The optimization of advanced optical designs is challenging because of their complexity and nonlinearity. The huge number of input parameters and their interactions add to the complexity. In addition, the demands for optical system performance are many, especially when optimization and robustness criteria are included.
If those challenges weren’t enough, new developments, like advanced materials, innovative manufacturing techniques and short product development times require advanced methodologies to develop competitive optical products.

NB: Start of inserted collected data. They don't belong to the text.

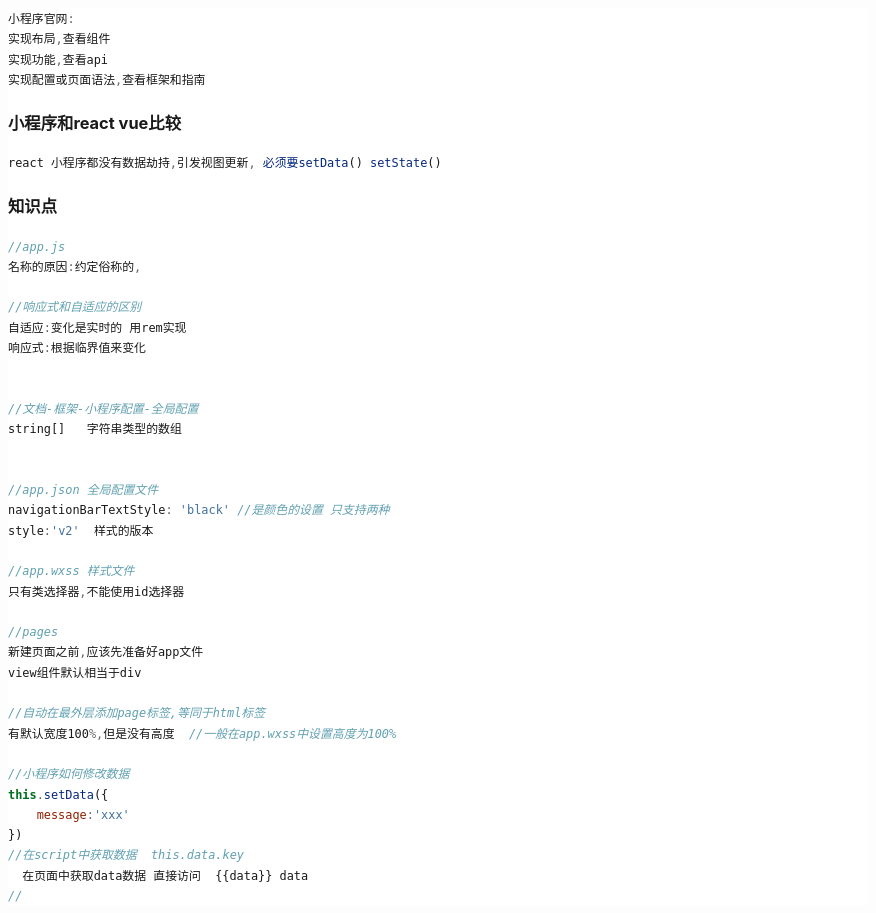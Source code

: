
 ```js
小程序官网:
实现布局,查看组件
实现功能,查看api
实现配置或页面语法,查看框架和指南
```



### 小程序和react vue比较

```js
react 小程序都没有数据劫持,引发视图更新, 必须要setData() setState()
```





### 知识点

```js
//app.js 
名称的原因:约定俗称的,

//响应式和自适应的区别
自适应:变化是实时的 用rem实现
响应式:根据临界值来变化 


//文档-框架-小程序配置-全局配置 
string[]   字符串类型的数组


//app.json 全局配置文件
navigationBarTextStyle: 'black' //是颜色的设置 只支持两种
style:'v2'  样式的版本

//app.wxss 样式文件
只有类选择器,不能使用id选择器

//pages
新建页面之前,应该先准备好app文件
view组件默认相当于div

//自动在最外层添加page标签,等同于html标签
有默认宽度100%,但是没有高度  //一般在app.wxss中设置高度为100%

//小程序如何修改数据  
this.setData({
    message:'xxx'
})
//在script中获取数据  this.data.key
  在页面中获取data数据 直接访问  {{data}} data
//
```

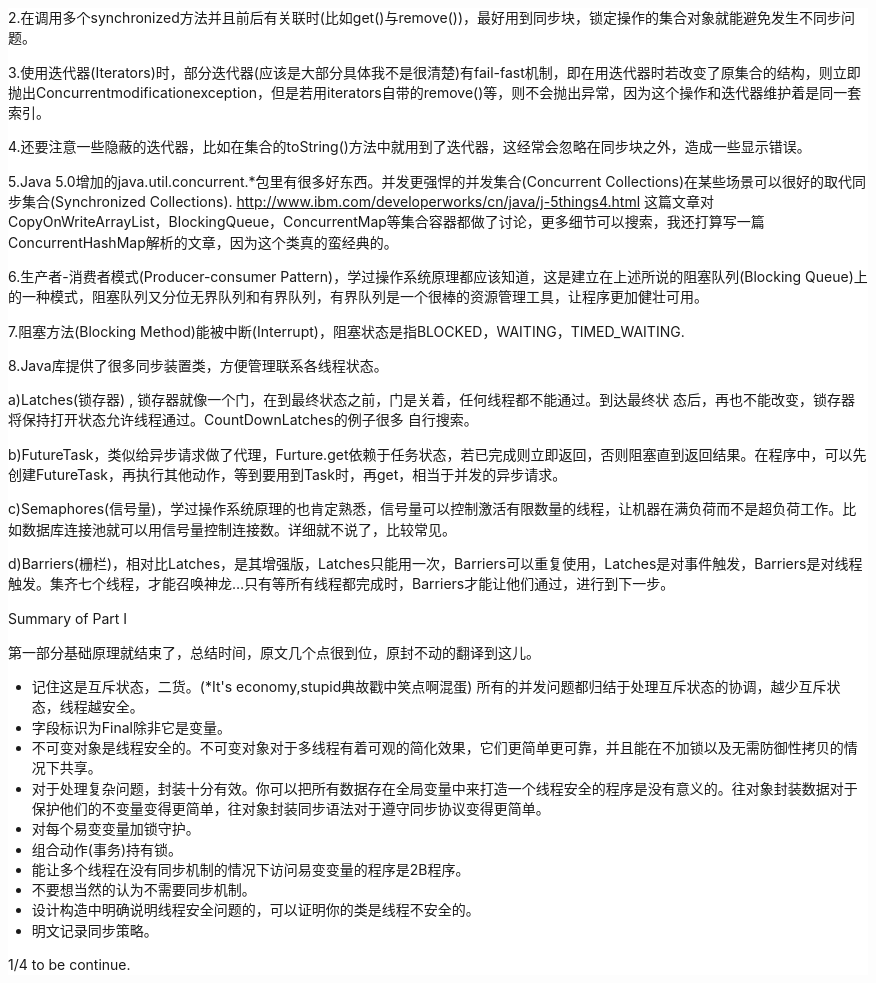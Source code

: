 2.在调用多个synchronized方法并且前后有关联时(比如get()与remove())，最好用到同步块，锁定操作的集合对象就能避免发生不同步问题。

3.使用迭代器(Iterators)时，部分迭代器(应该是大部分具体我不是很清楚)有fail-fast机制，即在用迭代器时若改变了原集合的结构，则立即抛出Concurrentmodificationexception，但是若用iterators自带的remove()等，则不会抛出异常，因为这个操作和迭代器维护着是同一套索引。

4.还要注意一些隐蔽的迭代器，比如在集合的toString()方法中就用到了迭代器，这经常会忽略在同步块之外，造成一些显示错误。

5.Java 5.0增加的java.util.concurrent.*包里有很多好东西。并发更强悍的并发集合(Concurrent Collections)在某些场景可以很好的取代同步集合(Synchronized Collections). http://www.ibm.com/developerworks/cn/java/j-5things4.html 这篇文章对CopyOnWriteArrayList，BlockingQueue，ConcurrentMap等集合容器都做了讨论，更多细节可以搜索，我还打算写一篇ConcurrentHashMap解析的文章，因为这个类真的蛮经典的。

6.生产者-消费者模式(Producer-consumer Pattern)，学过操作系统原理都应该知道，这是建立在上述所说的阻塞队列(Blocking Queue)上的一种模式，阻塞队列又分位无界队列和有界队列，有界队列是一个很棒的资源管理工具，让程序更加健壮可用。

7.阻塞方法(Blocking Method)能被中断(Interrupt)，阻塞状态是指BLOCKED，WAITING，TIMED_WAITING.

8.Java库提供了很多同步装置类，方便管理联系各线程状态。

a)Latches(锁存器) , 锁存器就像一个门，在到最终状态之前，门是关着，任何线程都不能通过。到达最终状 态后，再也不能改变，锁存器将保持打开状态允许线程通过。CountDownLatches的例子很多 自行搜索。

b)FutureTask，类似给异步请求做了代理，Furture.get依赖于任务状态，若已完成则立即返回，否则阻塞直到返回结果。在程序中，可以先创建FutureTask，再执行其他动作，等到要用到Task时，再get，相当于并发的异步请求。

c)Semaphores(信号量)，学过操作系统原理的也肯定熟悉，信号量可以控制激活有限数量的线程，让机器在满负荷而不是超负荷工作。比如数据库连接池就可以用信号量控制连接数。详细就不说了，比较常见。

d)Barriers(栅栏)，相对比Latches，是其增强版，Latches只能用一次，Barriers可以重复使用，Latches是对事件触发，Barriers是对线程触发。集齐七个线程，才能召唤神龙…只有等所有线程都完成时，Barriers才能让他们通过，进行到下一步。

Summary of Part I

第一部分基础原理就结束了，总结时间，原文几个点很到位，原封不动的翻译到这儿。

* 记住这是互斥状态，二货。(*It's economy,stupid典故戳中笑点啊混蛋) 所有的并发问题都归结于处理互斥状态的协调，越少互斥状态，线程越安全。
* 字段标识为Final除非它是变量。
* 不可变对象是线程安全的。不可变对象对于多线程有着可观的简化效果，它们更简单更可靠，并且能在不加锁以及无需防御性拷贝的情况下共享。
* 对于处理复杂问题，封装十分有效。你可以把所有数据存在全局变量中来打造一个线程安全的程序是没有意义的。往对象封装数据对于保护他们的不变量变得更简单，往对象封装同步语法对于遵守同步协议变得更简单。
* 对每个易变变量加锁守护。
* 组合动作(事务)持有锁。
* 能让多个线程在没有同步机制的情况下访问易变变量的程序是2B程序。
* 不要想当然的认为不需要同步机制。
* 设计构造中明确说明线程安全问题的，可以证明你的类是线程不安全的。
* 明文记录同步策略。

1/4 to be continue.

A Robust Design Optimization Approach for Optical Design
To streamline optical design, Ansys OptiSLang supports the entire virtual product development process, including:
- Process integration, building workflows (e.g. coupling several physical domains) and their automation
- Robust design optimization
This notion of robust design optimization starts with coupling computer-aided engineering (CAE) and measurement data to understand the design. This consists of investigating parameter sensitivities, reducing complexity and generating the best possible metamodels from CAE data. Optimization also includes model calibration using measurement data to identify important model parameters for the best fit between simulation and measurement.
Beginning optimization with design understanding and adding model calibration improves designs by optimizing performance. To complete the process, these steps are followed by the testing of design quality to ensure design robustness and reliability.
Through a sensitivity analysis, you can understand the most important input variables. An automatic workflow, with a minimum of solver runs, enables you to:
- Identify the important parameters for each response
- Generate the best possible metamodel for each response
- Understand and reduce the optimization task
- Check solver and extraction noise
How does this process apply to optical simulation? Ansys optiSLang is integrated with Ansys SPEOS, and each application is available in one click from their respective workbenches. They can also be directly integrated via scripts.
Optical Design Optimization Example: Automotive Lightguide
Now, let’s look at an example of design optimization. A lightguide for an automotive headlamp enables the design of contours and illuminated signatures that are easily distinguishable, thus providing brand recognition. The goal is to obtain a homogeneous lit appearance while maximizing average luminance and minimizing root mean square (RMS) contrast. Of course, we want to do all of this as quickly as possible and with the least amount of iterations.
Engineering teams provide input parameters for the optical systems, like the trimming ratio and the desired outputs (the maximum luminance or the RMS contrast, for instance). The sensitivity analysis then allows us to understand the most important input variables. The optimization process samples and computes hundreds of designs on a metamodel, considering the critical parameters in priority. The analysis results may show, for instance, that the minimum luminance is mainly affected by the trimming ratio in certain points, and that the RMS contrast is mainly affected by the trimming ratio at other points. This workflow makes the optimization much more efficient and direct.
Pareto Design Optimization Enables Fast Decision Making
Systems can be optimized with a reduced subset of important parameters, perform a pre-optimization on metamodels, and then an optimization with leading-edge optimization algorithms. A decision tree guides you to the best choice of optimization algorithms, so you can easily visualize objectives using designs from the sensitivity analysis and make a trade-off between RMS contrast and average luminance to perform a Pareto optimization.
Design decisions, like the trimming ratio inputs to increase the average luminance are easier and faster to make with Pareto optimization. Pareto optimization on a metamodel is an extremely fast process as no SPEOS computation is needed here, only the response of the model is used. The Pareto front designs illustrate trade-offs among the objectives, so that the best design can be chosen from the Pareto front, validated with SPEOS and, if necessary, used as a starting point for further optimization with SPEOS.